TASK GOAL:
Search the entries for the string "module" and give the number of lines that hold it, nothing more.

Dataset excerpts
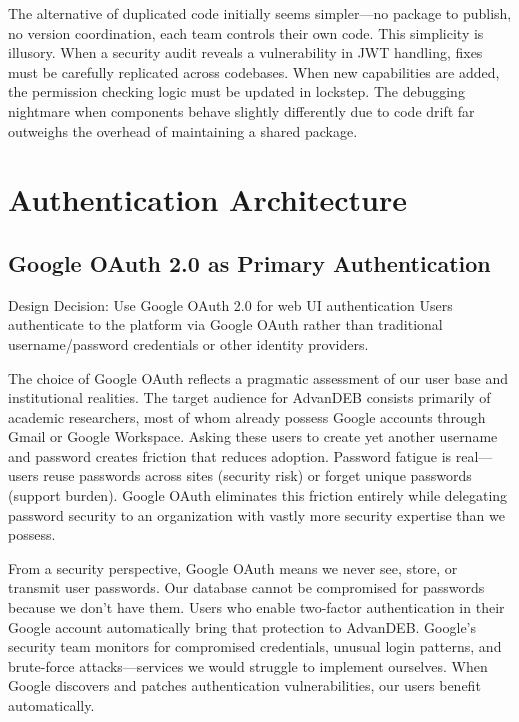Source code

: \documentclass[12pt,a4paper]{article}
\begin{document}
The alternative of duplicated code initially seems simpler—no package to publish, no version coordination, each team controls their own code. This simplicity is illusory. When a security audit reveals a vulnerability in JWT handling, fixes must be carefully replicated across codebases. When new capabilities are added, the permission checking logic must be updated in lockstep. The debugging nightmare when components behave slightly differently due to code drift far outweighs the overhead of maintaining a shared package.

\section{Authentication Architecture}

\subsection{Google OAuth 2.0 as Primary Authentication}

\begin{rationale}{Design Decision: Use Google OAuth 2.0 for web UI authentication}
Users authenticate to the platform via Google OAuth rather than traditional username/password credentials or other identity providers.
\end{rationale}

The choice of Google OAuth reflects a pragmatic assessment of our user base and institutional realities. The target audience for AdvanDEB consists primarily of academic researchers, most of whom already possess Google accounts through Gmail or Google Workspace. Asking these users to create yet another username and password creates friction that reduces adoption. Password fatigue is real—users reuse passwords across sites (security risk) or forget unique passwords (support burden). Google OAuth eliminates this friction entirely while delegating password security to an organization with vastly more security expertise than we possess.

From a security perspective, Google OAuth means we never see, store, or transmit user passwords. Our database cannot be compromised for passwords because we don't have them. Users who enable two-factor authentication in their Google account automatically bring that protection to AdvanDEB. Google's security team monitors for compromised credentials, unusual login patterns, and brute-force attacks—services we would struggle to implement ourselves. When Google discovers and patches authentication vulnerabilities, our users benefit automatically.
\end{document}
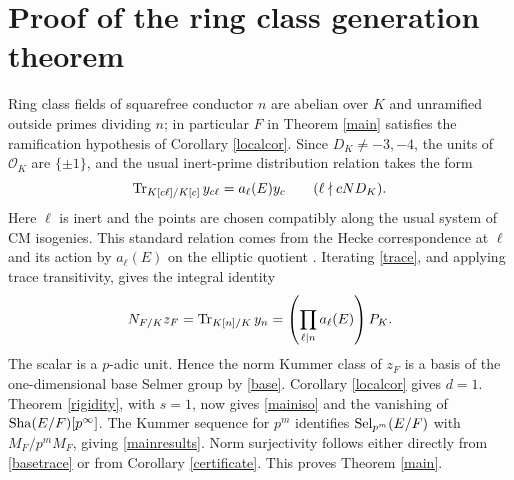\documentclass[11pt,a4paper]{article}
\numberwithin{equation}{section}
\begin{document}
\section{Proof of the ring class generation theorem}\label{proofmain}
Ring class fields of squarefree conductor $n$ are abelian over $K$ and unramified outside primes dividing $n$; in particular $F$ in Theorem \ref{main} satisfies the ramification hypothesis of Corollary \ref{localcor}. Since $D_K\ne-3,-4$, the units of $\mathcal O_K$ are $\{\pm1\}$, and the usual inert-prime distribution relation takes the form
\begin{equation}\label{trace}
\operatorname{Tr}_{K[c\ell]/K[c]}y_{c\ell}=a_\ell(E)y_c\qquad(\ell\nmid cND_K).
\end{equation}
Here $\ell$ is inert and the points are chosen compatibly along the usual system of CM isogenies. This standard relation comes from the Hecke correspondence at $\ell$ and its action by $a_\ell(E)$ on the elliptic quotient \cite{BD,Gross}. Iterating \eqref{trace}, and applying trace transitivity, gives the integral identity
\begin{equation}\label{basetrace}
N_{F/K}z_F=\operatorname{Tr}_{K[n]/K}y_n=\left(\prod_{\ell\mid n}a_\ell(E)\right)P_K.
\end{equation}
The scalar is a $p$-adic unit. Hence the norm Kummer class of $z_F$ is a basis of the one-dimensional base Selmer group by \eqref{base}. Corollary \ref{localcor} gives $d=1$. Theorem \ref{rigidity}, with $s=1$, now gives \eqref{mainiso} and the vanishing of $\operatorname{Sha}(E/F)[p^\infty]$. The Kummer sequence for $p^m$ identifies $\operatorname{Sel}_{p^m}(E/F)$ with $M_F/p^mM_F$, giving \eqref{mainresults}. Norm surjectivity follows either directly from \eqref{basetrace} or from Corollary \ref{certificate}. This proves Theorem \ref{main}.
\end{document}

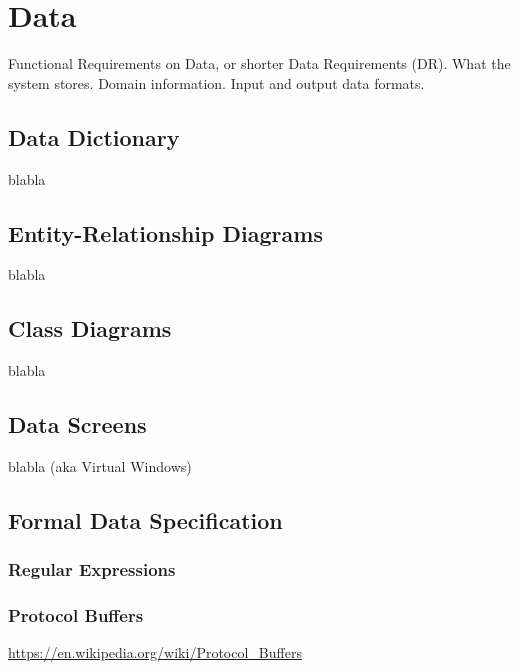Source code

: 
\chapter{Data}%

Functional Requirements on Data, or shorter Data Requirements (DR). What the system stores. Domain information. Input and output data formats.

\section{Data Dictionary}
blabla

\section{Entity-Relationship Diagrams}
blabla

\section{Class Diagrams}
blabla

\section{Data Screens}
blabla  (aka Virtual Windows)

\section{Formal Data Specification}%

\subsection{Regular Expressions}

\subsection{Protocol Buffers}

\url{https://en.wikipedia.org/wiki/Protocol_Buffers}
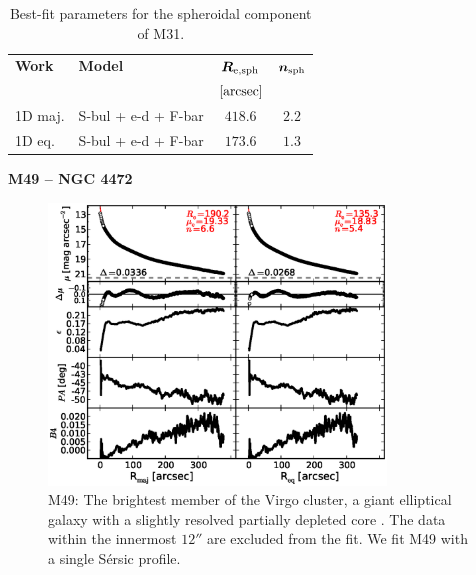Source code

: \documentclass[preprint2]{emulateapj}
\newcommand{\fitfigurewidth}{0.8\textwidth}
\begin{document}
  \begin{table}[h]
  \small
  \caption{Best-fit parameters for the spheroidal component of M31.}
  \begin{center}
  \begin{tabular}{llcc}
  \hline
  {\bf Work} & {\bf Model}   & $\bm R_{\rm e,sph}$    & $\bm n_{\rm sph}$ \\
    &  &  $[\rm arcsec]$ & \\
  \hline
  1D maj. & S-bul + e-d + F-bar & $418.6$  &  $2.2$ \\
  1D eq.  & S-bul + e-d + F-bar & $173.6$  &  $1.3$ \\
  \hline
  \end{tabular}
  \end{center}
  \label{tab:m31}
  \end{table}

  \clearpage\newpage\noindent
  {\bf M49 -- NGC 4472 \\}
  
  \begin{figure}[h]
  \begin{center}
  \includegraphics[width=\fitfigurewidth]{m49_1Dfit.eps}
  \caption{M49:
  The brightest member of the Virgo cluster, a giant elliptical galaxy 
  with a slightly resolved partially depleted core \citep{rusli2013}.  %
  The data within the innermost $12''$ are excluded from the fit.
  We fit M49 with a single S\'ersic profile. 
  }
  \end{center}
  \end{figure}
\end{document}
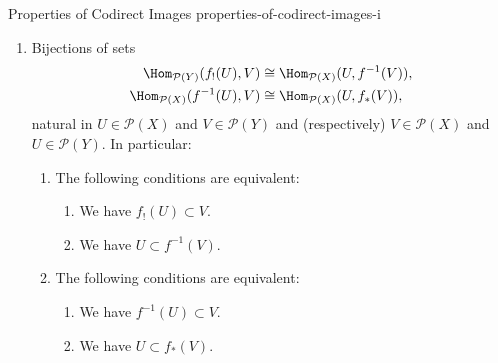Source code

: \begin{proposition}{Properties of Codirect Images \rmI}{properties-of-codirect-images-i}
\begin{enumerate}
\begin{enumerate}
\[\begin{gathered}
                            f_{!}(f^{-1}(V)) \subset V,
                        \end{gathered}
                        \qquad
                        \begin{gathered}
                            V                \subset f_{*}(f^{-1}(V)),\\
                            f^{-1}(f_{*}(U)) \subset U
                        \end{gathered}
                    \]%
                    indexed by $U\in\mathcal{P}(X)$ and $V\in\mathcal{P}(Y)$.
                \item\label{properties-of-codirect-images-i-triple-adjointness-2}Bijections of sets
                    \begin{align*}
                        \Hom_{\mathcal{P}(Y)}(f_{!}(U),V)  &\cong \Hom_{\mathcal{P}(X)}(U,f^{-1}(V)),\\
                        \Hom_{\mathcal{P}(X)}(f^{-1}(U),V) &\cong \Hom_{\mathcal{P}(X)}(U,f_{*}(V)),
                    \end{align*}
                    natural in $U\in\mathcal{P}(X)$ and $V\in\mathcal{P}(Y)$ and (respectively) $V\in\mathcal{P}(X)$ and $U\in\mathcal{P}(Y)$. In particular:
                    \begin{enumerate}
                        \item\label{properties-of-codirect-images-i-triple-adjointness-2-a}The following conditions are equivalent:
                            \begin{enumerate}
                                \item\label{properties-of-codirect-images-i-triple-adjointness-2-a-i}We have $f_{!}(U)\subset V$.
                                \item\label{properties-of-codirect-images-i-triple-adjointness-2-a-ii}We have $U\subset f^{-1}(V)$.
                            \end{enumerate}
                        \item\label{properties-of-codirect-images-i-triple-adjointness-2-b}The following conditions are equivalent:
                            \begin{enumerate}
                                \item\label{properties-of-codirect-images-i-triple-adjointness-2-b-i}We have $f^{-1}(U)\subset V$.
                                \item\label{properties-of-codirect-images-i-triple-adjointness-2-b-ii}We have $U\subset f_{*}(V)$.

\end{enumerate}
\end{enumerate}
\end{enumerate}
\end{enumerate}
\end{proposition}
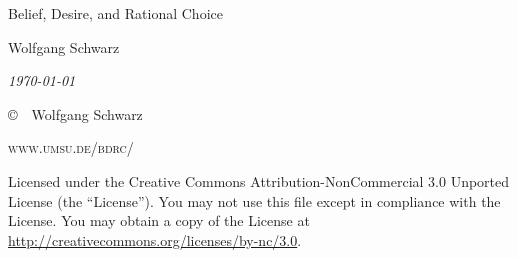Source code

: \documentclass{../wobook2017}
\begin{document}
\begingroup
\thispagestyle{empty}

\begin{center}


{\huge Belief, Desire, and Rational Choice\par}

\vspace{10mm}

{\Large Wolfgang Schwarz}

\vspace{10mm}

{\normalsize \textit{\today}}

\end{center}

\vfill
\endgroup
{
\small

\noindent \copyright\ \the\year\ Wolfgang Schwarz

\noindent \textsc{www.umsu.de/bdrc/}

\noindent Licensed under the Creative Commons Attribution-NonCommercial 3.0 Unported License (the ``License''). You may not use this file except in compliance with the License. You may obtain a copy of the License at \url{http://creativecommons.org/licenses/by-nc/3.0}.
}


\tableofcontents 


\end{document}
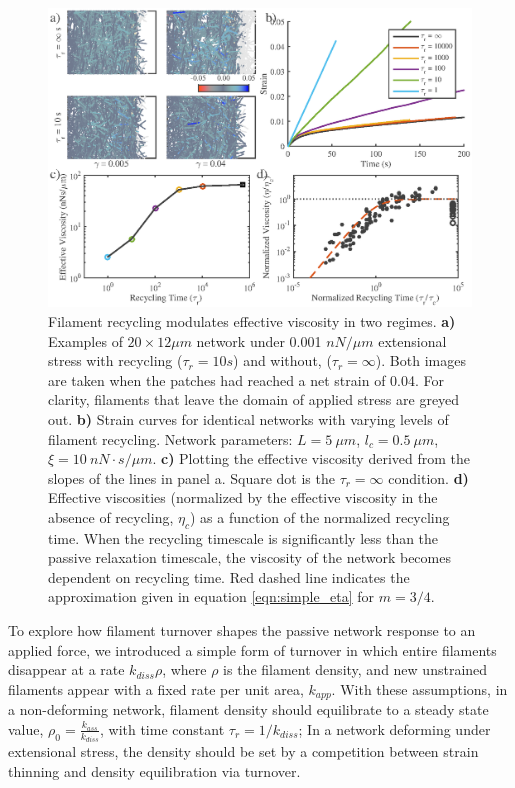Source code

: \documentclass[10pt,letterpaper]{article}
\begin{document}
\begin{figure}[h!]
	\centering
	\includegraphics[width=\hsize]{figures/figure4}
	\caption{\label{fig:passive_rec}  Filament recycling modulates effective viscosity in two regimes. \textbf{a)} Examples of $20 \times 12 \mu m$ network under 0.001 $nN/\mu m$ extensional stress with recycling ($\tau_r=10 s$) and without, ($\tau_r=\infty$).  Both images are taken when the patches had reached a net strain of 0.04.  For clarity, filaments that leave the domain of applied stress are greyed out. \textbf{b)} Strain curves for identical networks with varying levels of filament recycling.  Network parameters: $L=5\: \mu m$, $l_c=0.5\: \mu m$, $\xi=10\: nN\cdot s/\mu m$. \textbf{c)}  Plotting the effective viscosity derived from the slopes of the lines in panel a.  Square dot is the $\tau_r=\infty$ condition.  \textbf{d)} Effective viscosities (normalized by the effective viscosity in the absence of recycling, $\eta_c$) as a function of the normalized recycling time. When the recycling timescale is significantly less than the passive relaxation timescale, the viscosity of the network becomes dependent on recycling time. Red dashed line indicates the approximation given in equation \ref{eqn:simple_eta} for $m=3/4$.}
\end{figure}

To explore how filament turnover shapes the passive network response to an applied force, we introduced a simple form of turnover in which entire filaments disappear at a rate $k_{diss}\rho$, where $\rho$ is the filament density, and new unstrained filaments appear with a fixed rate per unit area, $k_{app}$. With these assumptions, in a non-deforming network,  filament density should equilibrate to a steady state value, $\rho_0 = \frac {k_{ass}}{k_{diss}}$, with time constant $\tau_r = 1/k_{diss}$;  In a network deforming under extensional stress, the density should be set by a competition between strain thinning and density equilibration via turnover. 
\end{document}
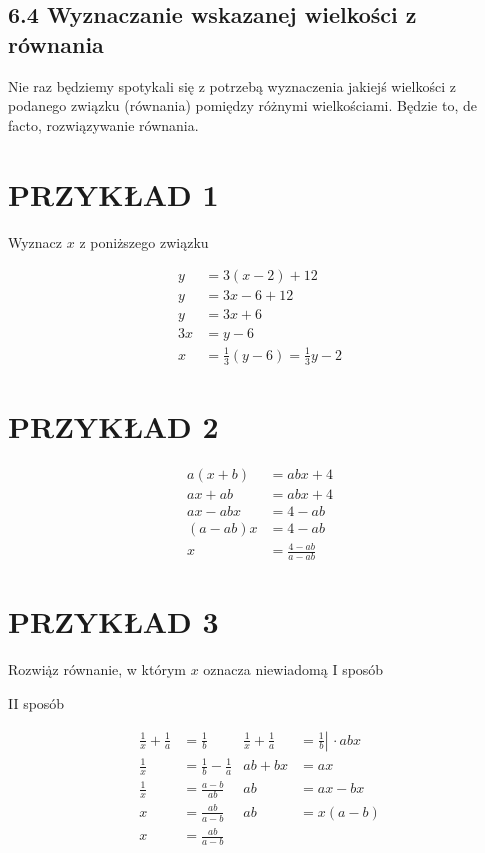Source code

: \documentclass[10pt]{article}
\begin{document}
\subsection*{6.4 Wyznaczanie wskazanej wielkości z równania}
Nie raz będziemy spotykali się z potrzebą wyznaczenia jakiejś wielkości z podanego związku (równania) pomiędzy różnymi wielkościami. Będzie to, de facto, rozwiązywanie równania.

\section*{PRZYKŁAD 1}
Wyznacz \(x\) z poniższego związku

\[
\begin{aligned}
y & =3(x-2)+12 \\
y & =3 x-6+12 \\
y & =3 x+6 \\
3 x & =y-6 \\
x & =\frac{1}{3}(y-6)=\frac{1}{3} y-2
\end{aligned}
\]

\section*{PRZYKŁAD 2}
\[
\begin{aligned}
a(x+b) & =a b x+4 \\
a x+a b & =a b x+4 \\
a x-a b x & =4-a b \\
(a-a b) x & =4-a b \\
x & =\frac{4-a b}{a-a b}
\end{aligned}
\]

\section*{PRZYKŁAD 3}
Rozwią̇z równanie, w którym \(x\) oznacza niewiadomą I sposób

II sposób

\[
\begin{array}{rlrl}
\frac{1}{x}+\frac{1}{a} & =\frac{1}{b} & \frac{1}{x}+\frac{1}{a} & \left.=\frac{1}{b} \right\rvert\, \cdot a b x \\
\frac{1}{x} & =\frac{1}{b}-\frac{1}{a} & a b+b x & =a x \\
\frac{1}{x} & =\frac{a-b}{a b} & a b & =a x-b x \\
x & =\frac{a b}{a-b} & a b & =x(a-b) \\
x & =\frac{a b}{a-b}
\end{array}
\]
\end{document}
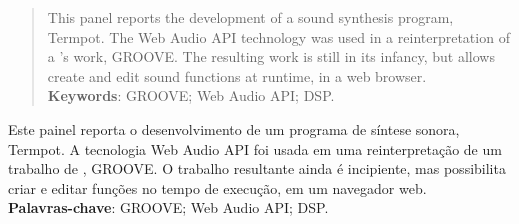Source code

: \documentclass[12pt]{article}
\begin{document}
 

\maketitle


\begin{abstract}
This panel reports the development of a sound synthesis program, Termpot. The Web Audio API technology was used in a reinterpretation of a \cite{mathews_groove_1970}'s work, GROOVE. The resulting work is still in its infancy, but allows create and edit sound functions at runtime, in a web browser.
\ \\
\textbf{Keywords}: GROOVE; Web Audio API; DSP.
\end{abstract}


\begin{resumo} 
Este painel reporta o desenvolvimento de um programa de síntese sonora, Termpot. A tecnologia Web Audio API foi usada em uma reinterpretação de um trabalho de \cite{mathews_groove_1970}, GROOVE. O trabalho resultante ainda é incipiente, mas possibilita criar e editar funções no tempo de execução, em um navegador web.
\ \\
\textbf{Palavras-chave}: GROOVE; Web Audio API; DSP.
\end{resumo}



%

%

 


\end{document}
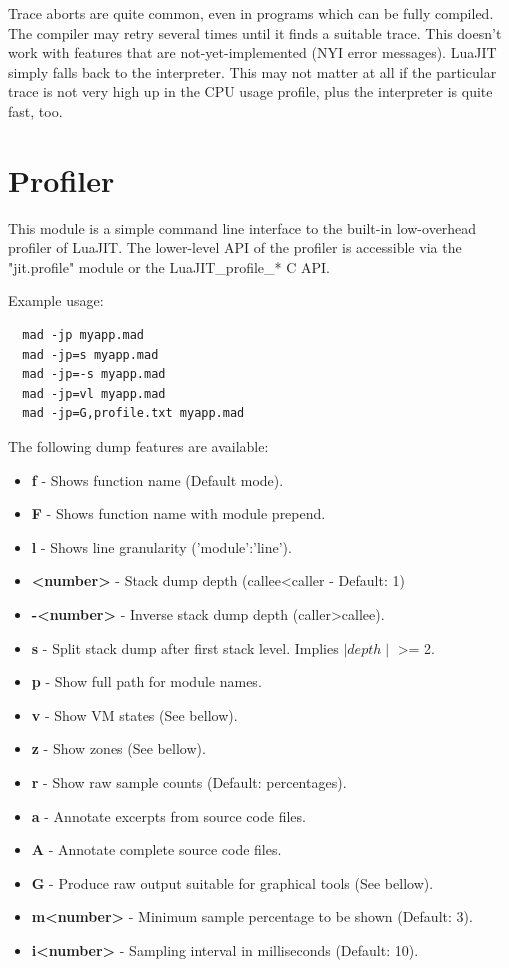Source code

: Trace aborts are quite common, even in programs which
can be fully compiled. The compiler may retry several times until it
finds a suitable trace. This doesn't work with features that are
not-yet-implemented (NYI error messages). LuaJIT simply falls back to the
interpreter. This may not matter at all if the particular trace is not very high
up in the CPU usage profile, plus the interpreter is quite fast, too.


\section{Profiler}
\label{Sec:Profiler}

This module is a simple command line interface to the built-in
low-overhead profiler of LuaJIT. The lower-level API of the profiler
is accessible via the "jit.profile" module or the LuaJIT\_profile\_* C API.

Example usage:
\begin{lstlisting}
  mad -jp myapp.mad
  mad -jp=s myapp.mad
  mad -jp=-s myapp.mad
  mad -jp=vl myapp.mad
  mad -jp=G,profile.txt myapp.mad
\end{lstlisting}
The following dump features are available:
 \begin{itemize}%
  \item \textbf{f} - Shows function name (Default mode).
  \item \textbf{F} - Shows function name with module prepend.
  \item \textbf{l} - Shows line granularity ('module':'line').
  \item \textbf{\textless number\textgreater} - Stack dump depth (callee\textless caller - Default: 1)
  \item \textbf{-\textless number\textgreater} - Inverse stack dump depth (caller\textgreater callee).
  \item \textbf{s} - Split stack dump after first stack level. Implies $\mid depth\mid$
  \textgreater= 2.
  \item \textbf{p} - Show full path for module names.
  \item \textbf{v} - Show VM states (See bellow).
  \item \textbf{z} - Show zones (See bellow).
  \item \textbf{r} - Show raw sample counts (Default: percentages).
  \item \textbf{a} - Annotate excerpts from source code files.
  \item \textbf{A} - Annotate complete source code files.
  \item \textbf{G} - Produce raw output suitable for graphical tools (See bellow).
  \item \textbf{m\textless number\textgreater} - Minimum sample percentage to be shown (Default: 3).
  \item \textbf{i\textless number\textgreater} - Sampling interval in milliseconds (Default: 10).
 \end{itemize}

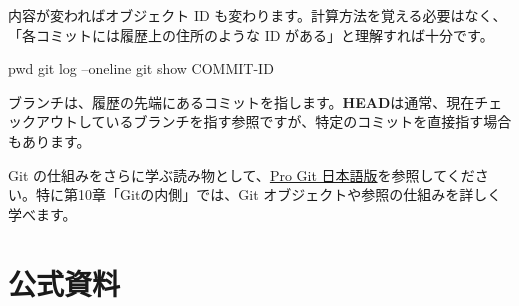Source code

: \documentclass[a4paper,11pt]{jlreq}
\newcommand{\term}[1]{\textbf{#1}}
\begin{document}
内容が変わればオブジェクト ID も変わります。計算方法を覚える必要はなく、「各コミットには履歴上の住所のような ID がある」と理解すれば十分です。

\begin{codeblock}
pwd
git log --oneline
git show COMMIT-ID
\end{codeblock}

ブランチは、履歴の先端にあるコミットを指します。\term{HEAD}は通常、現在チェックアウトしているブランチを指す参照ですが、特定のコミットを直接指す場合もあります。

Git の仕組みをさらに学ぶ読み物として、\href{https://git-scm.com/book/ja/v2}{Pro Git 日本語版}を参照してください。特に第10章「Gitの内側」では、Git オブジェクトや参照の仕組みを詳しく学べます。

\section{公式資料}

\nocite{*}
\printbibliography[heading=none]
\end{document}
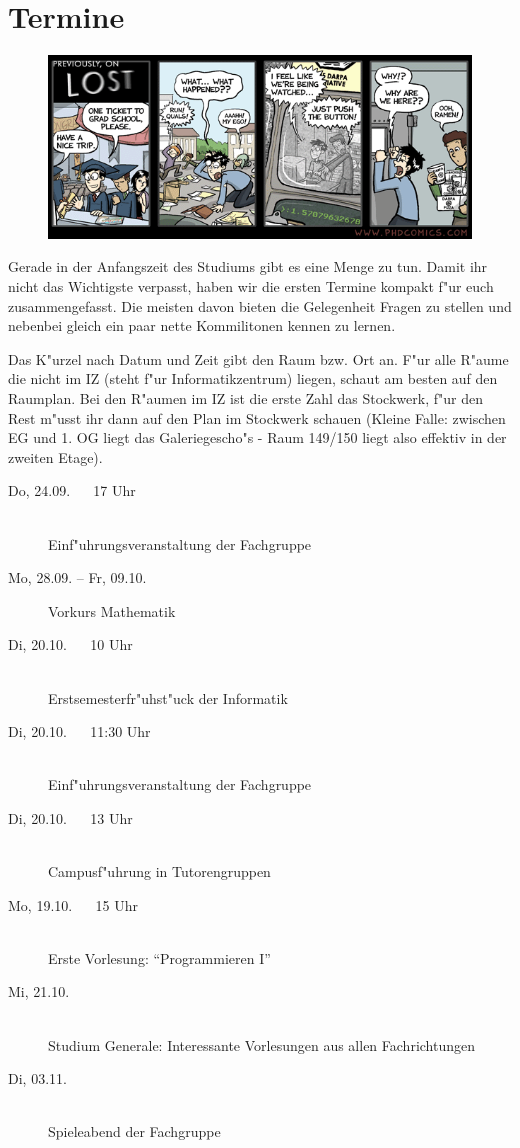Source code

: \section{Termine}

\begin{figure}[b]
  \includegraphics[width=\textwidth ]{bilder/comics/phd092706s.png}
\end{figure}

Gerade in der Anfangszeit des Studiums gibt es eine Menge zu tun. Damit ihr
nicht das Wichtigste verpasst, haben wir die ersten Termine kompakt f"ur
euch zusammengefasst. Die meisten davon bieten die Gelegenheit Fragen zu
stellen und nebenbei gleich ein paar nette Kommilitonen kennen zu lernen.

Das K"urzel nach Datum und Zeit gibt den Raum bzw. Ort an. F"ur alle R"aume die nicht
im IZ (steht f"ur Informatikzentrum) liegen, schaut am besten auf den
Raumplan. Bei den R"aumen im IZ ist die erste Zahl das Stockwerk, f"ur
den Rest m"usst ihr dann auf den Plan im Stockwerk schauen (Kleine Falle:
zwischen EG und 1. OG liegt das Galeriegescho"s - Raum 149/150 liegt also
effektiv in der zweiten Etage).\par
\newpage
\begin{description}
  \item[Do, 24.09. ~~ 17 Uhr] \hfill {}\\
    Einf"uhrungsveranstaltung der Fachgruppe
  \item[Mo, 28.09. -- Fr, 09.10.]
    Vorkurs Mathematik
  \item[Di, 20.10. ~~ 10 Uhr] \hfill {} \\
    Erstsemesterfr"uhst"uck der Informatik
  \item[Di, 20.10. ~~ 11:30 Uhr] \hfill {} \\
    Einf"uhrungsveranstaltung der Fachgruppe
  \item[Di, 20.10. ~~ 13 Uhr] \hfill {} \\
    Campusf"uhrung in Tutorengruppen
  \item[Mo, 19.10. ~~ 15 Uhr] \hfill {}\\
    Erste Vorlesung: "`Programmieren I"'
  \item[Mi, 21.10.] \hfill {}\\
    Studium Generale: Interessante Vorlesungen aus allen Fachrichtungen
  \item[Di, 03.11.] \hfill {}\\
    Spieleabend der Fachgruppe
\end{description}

OUTPUT FOR THIS TASK:
5